About this exercise
In the records that follow, find the line with "contains both input"; from there, retype every line exactly through the line with "Furthermore, a significant", which also belongs to the answer.

Data records
------------------------
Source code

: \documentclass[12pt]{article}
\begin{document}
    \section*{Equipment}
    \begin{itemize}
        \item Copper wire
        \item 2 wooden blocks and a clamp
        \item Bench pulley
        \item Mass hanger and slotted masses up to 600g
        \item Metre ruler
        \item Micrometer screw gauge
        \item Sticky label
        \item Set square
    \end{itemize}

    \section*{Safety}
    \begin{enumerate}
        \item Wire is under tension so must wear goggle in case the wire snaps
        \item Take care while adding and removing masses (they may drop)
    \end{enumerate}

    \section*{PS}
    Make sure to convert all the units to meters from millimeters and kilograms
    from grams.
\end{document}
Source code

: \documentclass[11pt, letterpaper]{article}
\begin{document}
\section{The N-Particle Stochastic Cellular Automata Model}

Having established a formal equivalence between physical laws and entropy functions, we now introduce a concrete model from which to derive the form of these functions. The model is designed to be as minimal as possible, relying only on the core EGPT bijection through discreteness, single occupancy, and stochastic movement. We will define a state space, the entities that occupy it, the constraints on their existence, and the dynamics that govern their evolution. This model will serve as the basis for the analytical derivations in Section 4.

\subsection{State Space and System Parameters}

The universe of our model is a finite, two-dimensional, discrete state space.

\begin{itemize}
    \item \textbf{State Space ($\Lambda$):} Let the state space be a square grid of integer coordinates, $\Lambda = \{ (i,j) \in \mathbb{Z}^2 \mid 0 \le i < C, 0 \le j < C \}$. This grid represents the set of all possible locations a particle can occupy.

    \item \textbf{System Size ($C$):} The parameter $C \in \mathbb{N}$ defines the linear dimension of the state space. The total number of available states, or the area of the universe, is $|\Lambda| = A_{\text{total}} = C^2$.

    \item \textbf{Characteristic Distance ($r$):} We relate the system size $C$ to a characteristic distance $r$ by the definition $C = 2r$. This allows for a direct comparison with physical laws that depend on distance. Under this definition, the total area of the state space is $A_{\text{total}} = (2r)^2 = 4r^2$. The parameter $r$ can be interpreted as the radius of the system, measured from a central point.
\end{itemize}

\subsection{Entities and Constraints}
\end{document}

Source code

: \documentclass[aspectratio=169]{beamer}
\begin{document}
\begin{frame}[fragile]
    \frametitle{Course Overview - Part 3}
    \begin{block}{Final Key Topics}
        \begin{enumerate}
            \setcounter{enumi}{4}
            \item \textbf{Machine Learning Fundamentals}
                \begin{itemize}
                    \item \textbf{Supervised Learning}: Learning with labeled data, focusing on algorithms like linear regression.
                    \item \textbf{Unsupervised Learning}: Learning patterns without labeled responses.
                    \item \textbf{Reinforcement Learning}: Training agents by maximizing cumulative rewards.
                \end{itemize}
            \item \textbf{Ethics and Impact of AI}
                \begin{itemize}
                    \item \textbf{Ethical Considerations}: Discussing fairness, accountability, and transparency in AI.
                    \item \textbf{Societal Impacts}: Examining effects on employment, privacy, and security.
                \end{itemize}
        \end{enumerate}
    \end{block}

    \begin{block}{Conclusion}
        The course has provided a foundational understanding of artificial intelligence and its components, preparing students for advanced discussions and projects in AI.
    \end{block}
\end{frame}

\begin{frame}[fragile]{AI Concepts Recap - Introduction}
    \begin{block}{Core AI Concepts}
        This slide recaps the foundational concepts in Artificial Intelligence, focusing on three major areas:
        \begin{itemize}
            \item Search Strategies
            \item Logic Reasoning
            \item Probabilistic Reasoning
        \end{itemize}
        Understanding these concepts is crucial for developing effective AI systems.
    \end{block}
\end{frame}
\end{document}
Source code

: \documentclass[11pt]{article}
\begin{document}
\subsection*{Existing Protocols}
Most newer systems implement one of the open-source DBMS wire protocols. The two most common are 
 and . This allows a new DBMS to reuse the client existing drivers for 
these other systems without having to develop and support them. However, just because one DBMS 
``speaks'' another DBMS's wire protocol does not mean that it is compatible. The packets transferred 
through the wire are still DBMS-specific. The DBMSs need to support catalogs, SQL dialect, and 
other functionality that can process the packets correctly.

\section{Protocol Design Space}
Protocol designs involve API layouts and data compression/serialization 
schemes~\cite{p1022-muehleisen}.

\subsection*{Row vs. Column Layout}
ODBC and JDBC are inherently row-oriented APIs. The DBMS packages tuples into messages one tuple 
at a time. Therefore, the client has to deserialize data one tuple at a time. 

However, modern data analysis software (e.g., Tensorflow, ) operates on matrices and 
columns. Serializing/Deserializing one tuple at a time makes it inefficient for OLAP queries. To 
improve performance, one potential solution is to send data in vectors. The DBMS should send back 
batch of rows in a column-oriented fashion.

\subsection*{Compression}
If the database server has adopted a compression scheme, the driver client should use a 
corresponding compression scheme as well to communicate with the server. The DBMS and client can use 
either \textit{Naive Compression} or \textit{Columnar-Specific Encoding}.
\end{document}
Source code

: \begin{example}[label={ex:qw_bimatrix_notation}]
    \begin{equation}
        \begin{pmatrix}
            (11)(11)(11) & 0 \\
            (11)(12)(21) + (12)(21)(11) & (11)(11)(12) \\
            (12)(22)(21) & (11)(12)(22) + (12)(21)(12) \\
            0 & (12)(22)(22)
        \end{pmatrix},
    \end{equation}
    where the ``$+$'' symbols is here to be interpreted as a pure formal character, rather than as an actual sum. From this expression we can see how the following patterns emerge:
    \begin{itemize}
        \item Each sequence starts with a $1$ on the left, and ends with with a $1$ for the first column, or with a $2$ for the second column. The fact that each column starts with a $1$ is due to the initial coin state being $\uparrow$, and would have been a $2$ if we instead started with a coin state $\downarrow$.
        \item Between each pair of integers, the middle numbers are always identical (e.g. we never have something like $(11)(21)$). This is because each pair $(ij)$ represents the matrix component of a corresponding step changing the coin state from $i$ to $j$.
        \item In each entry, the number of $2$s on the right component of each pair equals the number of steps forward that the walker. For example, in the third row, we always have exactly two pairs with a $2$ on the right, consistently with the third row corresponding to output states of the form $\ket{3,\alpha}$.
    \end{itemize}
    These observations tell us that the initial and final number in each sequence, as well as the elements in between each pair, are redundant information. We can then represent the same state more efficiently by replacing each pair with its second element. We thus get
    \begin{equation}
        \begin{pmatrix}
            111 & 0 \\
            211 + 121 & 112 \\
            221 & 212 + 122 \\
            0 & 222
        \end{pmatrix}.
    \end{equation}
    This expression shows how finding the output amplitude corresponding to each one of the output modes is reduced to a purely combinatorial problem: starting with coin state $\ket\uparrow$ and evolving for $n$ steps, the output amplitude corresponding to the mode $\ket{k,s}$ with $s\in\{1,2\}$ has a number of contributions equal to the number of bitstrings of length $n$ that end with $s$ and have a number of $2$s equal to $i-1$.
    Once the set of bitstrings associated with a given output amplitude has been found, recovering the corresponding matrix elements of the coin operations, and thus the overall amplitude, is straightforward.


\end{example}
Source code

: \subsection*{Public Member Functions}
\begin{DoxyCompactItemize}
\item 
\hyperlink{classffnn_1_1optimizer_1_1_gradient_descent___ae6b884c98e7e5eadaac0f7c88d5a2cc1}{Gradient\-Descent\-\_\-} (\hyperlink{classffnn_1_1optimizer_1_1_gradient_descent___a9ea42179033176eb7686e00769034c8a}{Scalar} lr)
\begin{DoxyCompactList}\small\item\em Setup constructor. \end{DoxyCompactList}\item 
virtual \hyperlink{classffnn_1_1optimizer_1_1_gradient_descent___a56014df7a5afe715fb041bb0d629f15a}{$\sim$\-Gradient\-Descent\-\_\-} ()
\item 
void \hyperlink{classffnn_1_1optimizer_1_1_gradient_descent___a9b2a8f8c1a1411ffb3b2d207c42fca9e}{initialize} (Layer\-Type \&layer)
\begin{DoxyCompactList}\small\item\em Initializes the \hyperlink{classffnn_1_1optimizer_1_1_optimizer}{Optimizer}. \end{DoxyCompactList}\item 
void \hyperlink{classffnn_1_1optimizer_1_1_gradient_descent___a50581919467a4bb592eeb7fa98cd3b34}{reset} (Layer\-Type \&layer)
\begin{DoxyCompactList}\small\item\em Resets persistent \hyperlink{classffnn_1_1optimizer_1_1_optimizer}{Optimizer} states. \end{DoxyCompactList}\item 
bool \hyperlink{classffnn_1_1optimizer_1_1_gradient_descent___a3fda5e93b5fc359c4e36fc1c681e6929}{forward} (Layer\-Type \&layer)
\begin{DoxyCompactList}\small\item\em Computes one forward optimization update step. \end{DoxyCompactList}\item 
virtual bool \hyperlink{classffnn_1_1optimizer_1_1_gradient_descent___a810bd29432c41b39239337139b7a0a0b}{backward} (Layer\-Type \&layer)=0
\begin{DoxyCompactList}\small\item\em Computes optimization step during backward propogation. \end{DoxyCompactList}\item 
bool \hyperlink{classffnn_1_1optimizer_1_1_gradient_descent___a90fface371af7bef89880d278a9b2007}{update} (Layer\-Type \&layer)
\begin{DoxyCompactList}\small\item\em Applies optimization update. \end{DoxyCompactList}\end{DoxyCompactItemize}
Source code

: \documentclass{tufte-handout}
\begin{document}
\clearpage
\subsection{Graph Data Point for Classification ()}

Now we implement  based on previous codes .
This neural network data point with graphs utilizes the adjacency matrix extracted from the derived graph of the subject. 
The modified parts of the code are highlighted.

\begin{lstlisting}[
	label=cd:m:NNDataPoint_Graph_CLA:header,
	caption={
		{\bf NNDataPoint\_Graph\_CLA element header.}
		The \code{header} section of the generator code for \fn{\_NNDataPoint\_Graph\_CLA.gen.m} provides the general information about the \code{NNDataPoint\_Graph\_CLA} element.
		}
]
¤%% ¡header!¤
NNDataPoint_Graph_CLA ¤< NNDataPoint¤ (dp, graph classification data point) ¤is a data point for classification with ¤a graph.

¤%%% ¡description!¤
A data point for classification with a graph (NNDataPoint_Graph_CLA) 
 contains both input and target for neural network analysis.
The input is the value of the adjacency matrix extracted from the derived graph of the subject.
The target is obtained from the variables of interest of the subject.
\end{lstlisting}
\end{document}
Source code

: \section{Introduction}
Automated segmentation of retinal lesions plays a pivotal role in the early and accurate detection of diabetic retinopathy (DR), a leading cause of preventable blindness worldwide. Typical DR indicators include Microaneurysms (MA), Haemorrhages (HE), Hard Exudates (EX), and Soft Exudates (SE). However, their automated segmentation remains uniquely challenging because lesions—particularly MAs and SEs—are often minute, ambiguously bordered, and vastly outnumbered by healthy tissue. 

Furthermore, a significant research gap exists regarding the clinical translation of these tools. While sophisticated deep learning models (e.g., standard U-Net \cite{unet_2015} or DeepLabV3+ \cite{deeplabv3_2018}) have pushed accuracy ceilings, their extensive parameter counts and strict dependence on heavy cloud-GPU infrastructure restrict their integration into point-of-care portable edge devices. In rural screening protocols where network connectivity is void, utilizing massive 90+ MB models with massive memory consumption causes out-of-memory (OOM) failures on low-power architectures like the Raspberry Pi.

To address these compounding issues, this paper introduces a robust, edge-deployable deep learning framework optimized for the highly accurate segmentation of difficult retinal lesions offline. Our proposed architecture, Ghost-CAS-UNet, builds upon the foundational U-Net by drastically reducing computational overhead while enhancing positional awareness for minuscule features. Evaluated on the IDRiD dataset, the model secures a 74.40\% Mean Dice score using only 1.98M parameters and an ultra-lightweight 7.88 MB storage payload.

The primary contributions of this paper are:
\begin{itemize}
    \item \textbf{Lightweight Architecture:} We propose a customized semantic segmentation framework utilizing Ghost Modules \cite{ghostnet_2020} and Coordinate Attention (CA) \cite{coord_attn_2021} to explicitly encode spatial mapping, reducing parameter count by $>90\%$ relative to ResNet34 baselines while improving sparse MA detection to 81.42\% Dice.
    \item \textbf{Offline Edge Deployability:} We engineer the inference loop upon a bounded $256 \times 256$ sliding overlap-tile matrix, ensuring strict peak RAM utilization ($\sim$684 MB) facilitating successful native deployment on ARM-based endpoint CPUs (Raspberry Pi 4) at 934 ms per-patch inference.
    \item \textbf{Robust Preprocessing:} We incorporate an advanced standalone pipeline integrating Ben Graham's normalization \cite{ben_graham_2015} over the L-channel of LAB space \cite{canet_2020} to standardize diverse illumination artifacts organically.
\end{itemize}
------------------------
Result
 contains both input and target for neural network analysis.
The input is the value of the adjacency matrix extracted from the derived graph of the subject.
The target is obtained from the variables of interest of the subject.
\end{lstlisting}
\end{document}
Source code

: \section{Introduction}
Automated segmentation of retinal lesions plays a pivotal role in the early and accurate detection of diabetic retinopathy (DR), a leading cause of preventable blindness worldwide. Typical DR indicators include Microaneurysms (MA), Haemorrhages (HE), Hard Exudates (EX), and Soft Exudates (SE). However, their automated segmentation remains uniquely challenging because lesions—particularly MAs and SEs—are often minute, ambiguously bordered, and vastly outnumbered by healthy tissue. 

Furthermore, a significant research gap exists regarding the clinical translation of these tools. While sophisticated deep learning models (e.g., standard U-Net \cite{unet_2015} or DeepLabV3+ \cite{deeplabv3_2018}) have pushed accuracy ceilings, their extensive parameter counts and strict dependence on heavy cloud-GPU infrastructure restrict their integration into point-of-care portable edge devices. In rural screening protocols where network connectivity is void, utilizing massive 90+ MB models with massive memory consumption causes out-of-memory (OOM) failures on low-power architectures like the Raspberry Pi.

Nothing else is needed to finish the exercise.